Given entries Start Marker

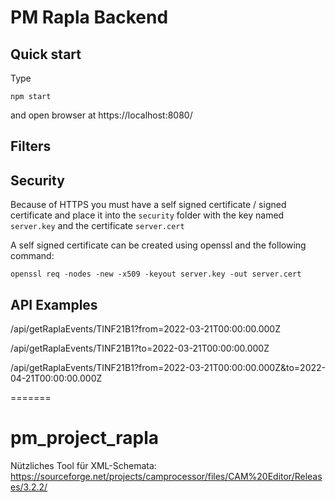 # PM Rapla Backend

## Quick start

Type

`npm start`

and open browser at https://localhost:8080/

## Filters


## Security

Because of HTTPS you must have a self signed certificate / signed certificate and place it into the `security` folder with the key named `server.key` and the certificate `server.cert`

A self signed certificate can be created using openssl and the following command:

`openssl req -nodes -new -x509 -keyout server.key -out server.cert
`

## API Examples

/api/getRaplaEvents/TINF21B1?from=2022-03-21T00:00:00.000Z

/api/getRaplaEvents/TINF21B1?to=2022-03-21T00:00:00.000Z

/api/getRaplaEvents/TINF21B1?from=2022-03-21T00:00:00.000Z&to=2022-04-21T00:00:00.000Z

=======

# pm_project_rapla

Nützliches Tool für XML-Schemata: https://sourceforge.net/projects/camprocessor/files/CAM%20Editor/Releases/3.2.2/
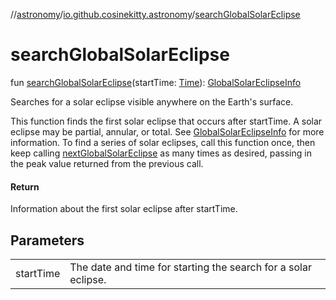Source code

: //[astronomy](../../index.md)/[io.github.cosinekitty.astronomy](index.md)/[searchGlobalSolarEclipse](search-global-solar-eclipse.md)

# searchGlobalSolarEclipse

fun [searchGlobalSolarEclipse](search-global-solar-eclipse.md)(startTime: [Time](-time/index.md)): [GlobalSolarEclipseInfo](-global-solar-eclipse-info/index.md)

Searches for a solar eclipse visible anywhere on the Earth's surface.

This function finds the first solar eclipse that occurs after startTime. A solar eclipse may be partial, annular, or total. See [GlobalSolarEclipseInfo](-global-solar-eclipse-info/index.md) for more information. To find a series of solar eclipses, call this function once, then keep calling [nextGlobalSolarEclipse](next-global-solar-eclipse.md) as many times as desired, passing in the peak value returned from the previous call.

#### Return

Information about the first solar eclipse after startTime.

## Parameters

| | |
|---|---|
| startTime | The date and time for starting the search for a solar eclipse. |

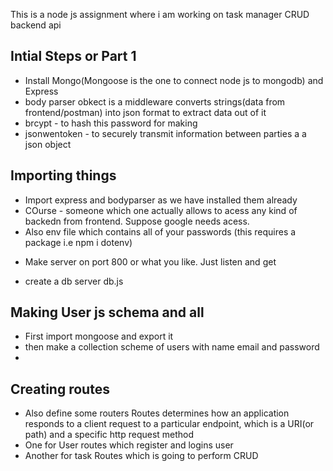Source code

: <p> This is a node js assignment where i am working on  task manager CRUD backend api</p>

<h2>Intial Steps or Part 1</h2>
<ul>
<li>Install Mongo(Mongoose is the one to connect node js to mongodb) and Express</li>
<li>body parser obkect is a middleware converts strings(data from frontend/postman) into json format to extract data out of it</li>
<li>brcypt - to hash this password for making </li>
<li>jsonwentoken - to securely transmit information between parties a a json object </li>
<!-- npm i express body-parser bcrypt jsonwebtoken -->
</ul>

<h2>Importing things</h2>
<ul>
<li>Import express and bodyparser as we have installed them already</li>
<li>COurse - someone which one actually allows to acess any kind of backedn from frontend. Suppose google needs acess.</li>
<li>Also env file which contains all of your passwords (this requires a package i.e npm i dotenv)</li>
</ul>

<ul>
<li>Make server on port 800 or what you like. Just listen and get</li>
</ul>

<ul>
<li>create a db server db.js</li>
</ul>

<!-- Creating User Schema -->
<!-- In models folder -->

<h2>Making User js schema and all</h2>
<ul>
<li>First import mongoose and export it</li>
<li>then make a collection scheme of users with name email and password</li>
<li></li>
</ul>

<h2>Creating routes</h2>
<ul><li>Also define some routers Routes determines how an application responds to a client request to a particular endpoint, which is a URI(or path) and a specific http request method</li>
<li>One for User routes which register and logins user</li>
<li>Another for task Routes which is going to perform CRUD</li>
</ul>

<!-- Till here everything is connected and user routes done-->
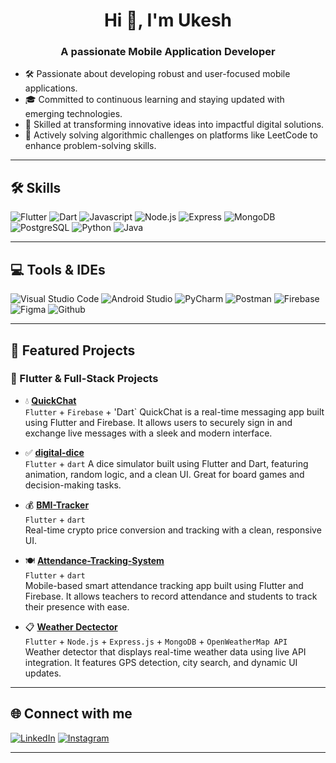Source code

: <h1 align="center">Hi 👋, I'm Ukesh</h1>
<h3 align="center">A passionate Mobile Application Developer </h3>


* 🛠️ Passionate about developing robust and user-focused mobile applications.
* 🎓 Committed to continuous learning and staying updated with emerging technologies.
* 🚀 Skilled at transforming innovative ideas into impactful digital solutions.
* 🧠 Actively solving algorithmic challenges on platforms like LeetCode to enhance problem-solving skills.


---

## 🛠️ Skills
![Flutter](https://img.shields.io/badge/Flutter-02569B?style=for-the-badge&logo=flutter&logoColor=white)
![Dart](https://img.shields.io/badge/Dart-0175C2?style=for-the-badge&logo=dart&logoColor=white)
![Javascript](https://img.shields.io/badge/JavaScript-F7DF1E?style=for-the-badge&logo=javascript&logoColor=black)
![Node.js](https://img.shields.io/badge/Node.js-43853D?style=for-the-badge&logo=node.js&logoColor=white)
![Express](https://img.shields.io/badge/Express.js-404D59?style=for-the-badge)
![MongoDB](https://img.shields.io/badge/MongoDB-4EA94B?style=for-the-badge&logo=mongodb&logoColor=white)
![PostgreSQL](https://img.shields.io/badge/PostgreSQL-316192?style=for-the-badge&logo=postgresql&logoColor=white)
![Python](https://img.shields.io/badge/Python-3776AB?style=for-the-badge&logo=python&logoColor=white)
![Java](https://img.shields.io/badge/Java-ED8B00?style=for-the-badge&logo=openjdk&logoColor=white)

<!-- Add your other skill badges here -->

---

## 💻 Tools & IDEs

![Visual Studio Code](https://img.shields.io/badge/VSCode-007ACC?style=for-the-badge&logo=visual-studio-code&logoColor=white)
![Android Studio](https://img.shields.io/badge/AndroidStudio-3DDC84?style=for-the-badge&logo=android-studio&logoColor=white)
![PyCharm](https://img.shields.io/badge/PyCharm-000000.svg?&style=for-the-badge&logo=PyCharm&logoColor=white)
![Postman](https://img.shields.io/badge/Postman-FF6C37?style=for-the-badge&logo=postman&logoColor=white)
![Firebase](https://img.shields.io/badge/Firebase-FFCA28?style=for-the-badge&logo=firebase&logoColor=white)
![Figma](https://img.shields.io/badge/Figma-F24E1E?style=for-the-badge&logo=figma&logoColor=white)
![Github](https://img.shields.io/badge/GitHub-100000?style=for-the-badge&logo=github&logoColor=white)

---


## 📱 Featured Projects

### 🚀 Flutter & Full-Stack Projects


- 💧 **[QuickChat](https://github.com/Ukesh-R/flash-chat)**  
  `Flutter`  + `Firebase` + 'Dart`
  QuickChat is a real-time messaging app built using Flutter and Firebase. It allows users to securely sign in and exchange live messages with a sleek and modern interface.

  
- ✅ **[digital-dice](https://github.com/Ukesh-R/dice_app)**  
  `Flutter` + `dart` 
  A dice simulator built using Flutter and Dart, featuring animation, random logic, and a clean UI. Great for board games and decision-making tasks.

- 💰 **[BMI-Tracker](https://github.com/Ukesh-R/BMI_calculator)**  
  `Flutter` + `dart`  
  Real-time crypto price conversion and tracking with a clean, responsive UI.

- 🍽️ **[Attendance-Tracking-System](https://github.com/Ukesh-R/Attendance_Tracking_system)**  
  `Flutter` + `dart`  
  Mobile-based smart attendance tracking app built using Flutter and Firebase. It allows teachers to record attendance and students to track their presence with ease.

- 📋 **[Weather Dectector](https://github.com/Ukesh-R/weather_dectector)**  
  `Flutter` + `Node.js` + `Express.js` + `MongoDB` + `OpenWeatherMap API`  
  Weather detector  that displays real-time weather data using live API integration. It features GPS detection, city search, and dynamic UI updates.


---

## 🌐 Connect with me

[![LinkedIn](https://img.shields.io/badge/LinkedIn-0A66C2?style=for-the-badge&logo=linkedin&logoColor=white)](www.linkedin.com/in/ukesh-r)
[![Instagram](https://img.shields.io/badge/Instagram-E1306C?style=for-the-badge&logo=instagram&logoColor=white)](https://www.instagram.com/_._ukesh_._)

---
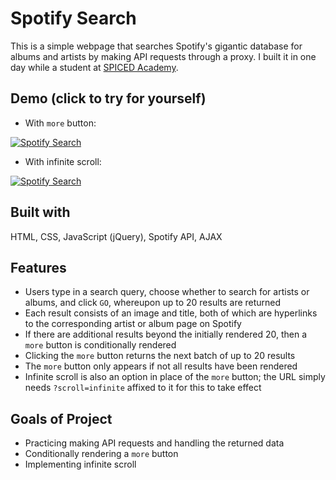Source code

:# Spotify Search

This is a simple webpage that searches Spotify's gigantic database for albums and artists by making API requests through a proxy. I built it in one day while a student at [SPICED Academy](https://spiced.academy/program/full-stack-web-development/).

## Demo (click to try for yourself)

-   With `more` button:

[![Spotify Search](spotify-search-more-button.gif)](https://thenightshadefamily.github.io/spotify-search/)

-   With infinite scroll:

[![Spotify Search](spotify-search-infinite-search.gif)](https://thenightshadefamily.github.io/spotify-search/)

## Built with

HTML, CSS, JavaScript (jQuery), Spotify API, AJAX

## Features

-   Users type in a search query, choose whether to search for artists or albums, and click `GO`, whereupon up to 20 results are returned
-   Each result consists of an image and title, both of which are hyperlinks to the corresponding artist or album page on Spotify
-   If there are additional results beyond the initially rendered 20, then a `more` button is conditionally rendered
-   Clicking the `more` button returns the next batch of up to 20 results
-   The `more` button only appears if not all results have been rendered
-   Infinite scroll is also an option in place of the `more` button; the URL simply needs `?scroll=infinite` affixed to it for this to take effect

## Goals of Project

-   Practicing making API requests and handling the returned data
-   Conditionally rendering a `more` button
-   Implementing infinite scroll

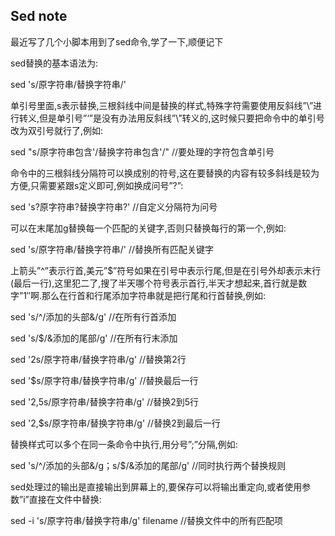 
## Sed note

最近写了几个小脚本用到了sed命令,学了一下,顺便记下

sed替换的基本语法为:

sed 's/原字符串/替换字符串/'



单引号里面,s表示替换,三根斜线中间是替换的样式,特殊字符需要使用反斜线”\”进行转义,但是单引号”‘”是没有办法用反斜线”\”转义的,这时候只要把命令中的单引号改为双引号就行了,例如:

sed "s/原字符串包含'/替换字符串包含'/" //要处理的字符包含单引号

命令中的三根斜线分隔符可以换成别的符号,这在要替换的内容有较多斜线是较为方便,只需要紧跟s定义即可,例如换成问号”?”:

sed 's?原字符串?替换字符串?' //自定义分隔符为问号



可以在末尾加g替换每一个匹配的关键字,否则只替换每行的第一个,例如:

sed 's/原字符串/替换字符串/' //替换所有匹配关键字



上箭头”^”表示行首,美元”$”符号如果在引号中表示行尾,但是在引号外却表示末行(最后一行),这里犯二了,搜了半天哪个符号表示首行,半天才想起来,首行就是数字”1″啊.那么在行首和行尾添加字符串就是把行尾和行首替换,例如:

sed 's/^/添加的头部&/g' //在所有行首添加

sed 's/$/&添加的尾部/g' //在所有行末添加

sed '2s/原字符串/替换字符串/g' //替换第2行

sed '$s/原字符串/替换字符串/g' //替换最后一行

sed '2,5s/原字符串/替换字符串/g' //替换2到5行

sed '2,$s/原字符串/替换字符串/g' //替换2到最后一行



替换样式可以多个在同一条命令中执行,用分号”;”分隔,例如:

sed 's/^/添加的头部&/g；s/$/&添加的尾部/g' //同时执行两个替换规则



sed处理过的输出是直接输出到屏幕上的,要保存可以将输出重定向,或者使用参数”i”直接在文件中替换:

sed -i 's/原字符串/替换字符串/g' filename //替换文件中的所有匹配项





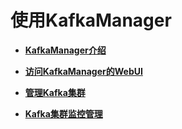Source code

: # 使用KafkaManager<a name="ZH-CN_TOPIC_0173178254"></a>

-   **[KafkaManager介绍](KafkaManager介绍.md)**  

-   **[访问KafkaManager的WebUI](访问KafkaManager的WebUI.md)**  

-   **[管理Kafka集群](管理Kafka集群.md)**  

-   **[Kafka集群监控管理](Kafka集群监控管理.md)**  


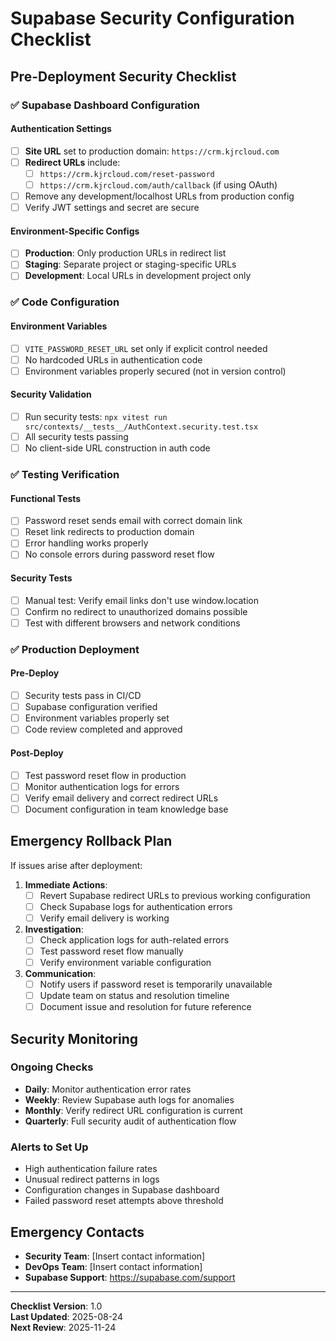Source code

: # Supabase Security Configuration Checklist

## Pre-Deployment Security Checklist

### ✅ Supabase Dashboard Configuration

#### Authentication Settings
- [ ] **Site URL** set to production domain: `https://crm.kjrcloud.com`
- [ ] **Redirect URLs** include:
  - [ ] `https://crm.kjrcloud.com/reset-password`
  - [ ] `https://crm.kjrcloud.com/auth/callback` (if using OAuth)
- [ ] Remove any development/localhost URLs from production config
- [ ] Verify JWT settings and secret are secure

#### Environment-Specific Configs
- [ ] **Production**: Only production URLs in redirect list
- [ ] **Staging**: Separate project or staging-specific URLs
- [ ] **Development**: Local URLs in development project only

### ✅ Code Configuration

#### Environment Variables
- [ ] `VITE_PASSWORD_RESET_URL` set only if explicit control needed
- [ ] No hardcoded URLs in authentication code
- [ ] Environment variables properly secured (not in version control)

#### Security Validation
- [ ] Run security tests: `npx vitest run src/contexts/__tests__/AuthContext.security.test.tsx`
- [ ] All security tests passing
- [ ] No client-side URL construction in auth code

### ✅ Testing Verification

#### Functional Tests
- [ ] Password reset sends email with correct domain link
- [ ] Reset link redirects to production domain
- [ ] Error handling works properly
- [ ] No console errors during password reset flow

#### Security Tests  
- [ ] Manual test: Verify email links don't use window.location
- [ ] Confirm no redirect to unauthorized domains possible
- [ ] Test with different browsers and network conditions

### ✅ Production Deployment

#### Pre-Deploy
- [ ] Security tests pass in CI/CD
- [ ] Supabase configuration verified
- [ ] Environment variables properly set
- [ ] Code review completed and approved

#### Post-Deploy
- [ ] Test password reset flow in production
- [ ] Monitor authentication logs for errors
- [ ] Verify email delivery and correct redirect URLs
- [ ] Document configuration in team knowledge base

## Emergency Rollback Plan

If issues arise after deployment:

1. **Immediate Actions**:
   - [ ] Revert Supabase redirect URLs to previous working configuration
   - [ ] Check Supabase logs for authentication errors
   - [ ] Verify email delivery is working

2. **Investigation**:
   - [ ] Check application logs for auth-related errors
   - [ ] Test password reset flow manually
   - [ ] Verify environment variable configuration

3. **Communication**:
   - [ ] Notify users if password reset is temporarily unavailable
   - [ ] Update team on status and resolution timeline
   - [ ] Document issue and resolution for future reference

## Security Monitoring

### Ongoing Checks
- **Daily**: Monitor authentication error rates
- **Weekly**: Review Supabase auth logs for anomalies  
- **Monthly**: Verify redirect URL configuration is current
- **Quarterly**: Full security audit of authentication flow

### Alerts to Set Up
- High authentication failure rates
- Unusual redirect patterns in logs
- Configuration changes in Supabase dashboard
- Failed password reset attempts above threshold

## Emergency Contacts

- **Security Team**: [Insert contact information]
- **DevOps Team**: [Insert contact information]  
- **Supabase Support**: https://supabase.com/support

---

**Checklist Version**: 1.0  
**Last Updated**: 2025-08-24  
**Next Review**: 2025-11-24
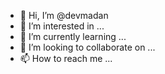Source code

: - 👋 Hi, I’m @devmadan
- 👀 I’m interested in ...
- 🌱 I’m currently learning ...
- 💞️ I’m looking to collaborate on ...
- 📫 How to reach me ...

<!---
devmadan/devmadan is a ✨ special ✨ repository because its `README.md` (this file) appears on your GitHub profile.
You can click the Preview link to take a look at your changes.
--->
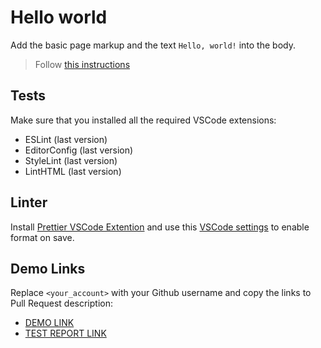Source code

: # Hello world

Add the basic page markup and the text `Hello, world!` into the body.

> Follow [this instructions](https://mate-academy.github.io/layout_task-guideline/#how-to-solve-the-layout-tasks-on-github)

## Tests

Make sure that you installed all the required VSCode extensions:

- ESLint (last version)
- EditorConfig (last version)
- StyleLint (last version)
- LintHTML (last version)

## Linter

Install [Prettier VSCode Extention](https://marketplace.visualstudio.com/items?itemName=esbenp.prettier-vscode)
and use this [VSCode settings](https://mate-academy.github.io/fe-program/tools/vscode/settings.json) to enable format on save.

## Demo Links

Replace `<your_account>` with your Github username and copy the links to Pull Request description:
- [DEMO LINK](https://mpotupo.github.io/layout_hello-world/)
- [TEST REPORT LINK](https://mpotupo.github.io/layout_hello-world/report/html_report/)
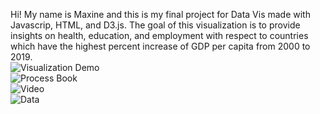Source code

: Hi! My name is Maxine and this is my final project for Data Vis made with Javascrip, HTML, and D3.js. The goal of this visualization is to provide insights on health, education, and employment with respect to countries which have the highest percent increase of GDP per capita from 2000 to 2019. <br/>
![Visualization Demo](https://aamaxaa.github.io/GDP-Growth-Visual/) <br/>
![Process Book](https://drive.google.com/file/d/1Qxx1dKTu4PKOScVD7BoEq8tStTIsNCqH/view?usp=sharing)<br/>
![Video](https://youtu.be/yeMcWpVDDUk)<br/>
![Data](https://data.worldbank.org/)
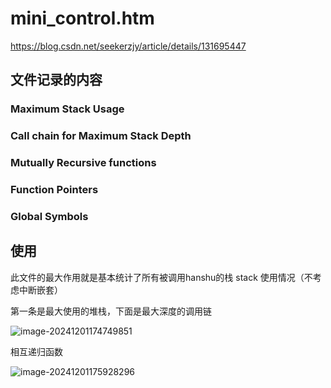 # mini_control.htm

https://blog.csdn.net/seekerzjy/article/details/131695447

## 文件记录的内容

### Maximum Stack Usage

### Call chain for Maximum Stack Depth

### Mutually Recursive functions

### Function Pointers

### Global Symbols



## 使用

此文件的最大作用就是基本统计了所有被调用hanshu的栈 stack 使用情况（不考虑中断嵌套）

第一条是最大使用的堆栈，下面是最大深度的调用链

![image-20241201174749851](D:\Aproject\foc\mini_ctrl\doc\7.readme\pictrue\image-20241201174749851.png)

相互递归函数

![image-20241201175928296](D:\Aproject\foc\mini_ctrl\doc\7.readme\pictrue\image-20241201175928296.png)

Given entries End Marker

- **Exercise**:
Filter the entries by the string "after" and copy each matching line.

- **Written response**:
This function finds the first solar eclipse that occurs after startTime. A solar eclipse may be partial, annular, or total. See [GlobalSolarEclipseInfo](-global-solar-eclipse-info/index.md) for more information. To find a series of solar eclipses, call this function once, then keep calling [nextGlobalSolarEclipse](next-global-solar-eclipse.md) as many times as desired, passing in the peak value returned from the previous call.
Information about the first solar eclipse after startTime.
If issues arise after deployment:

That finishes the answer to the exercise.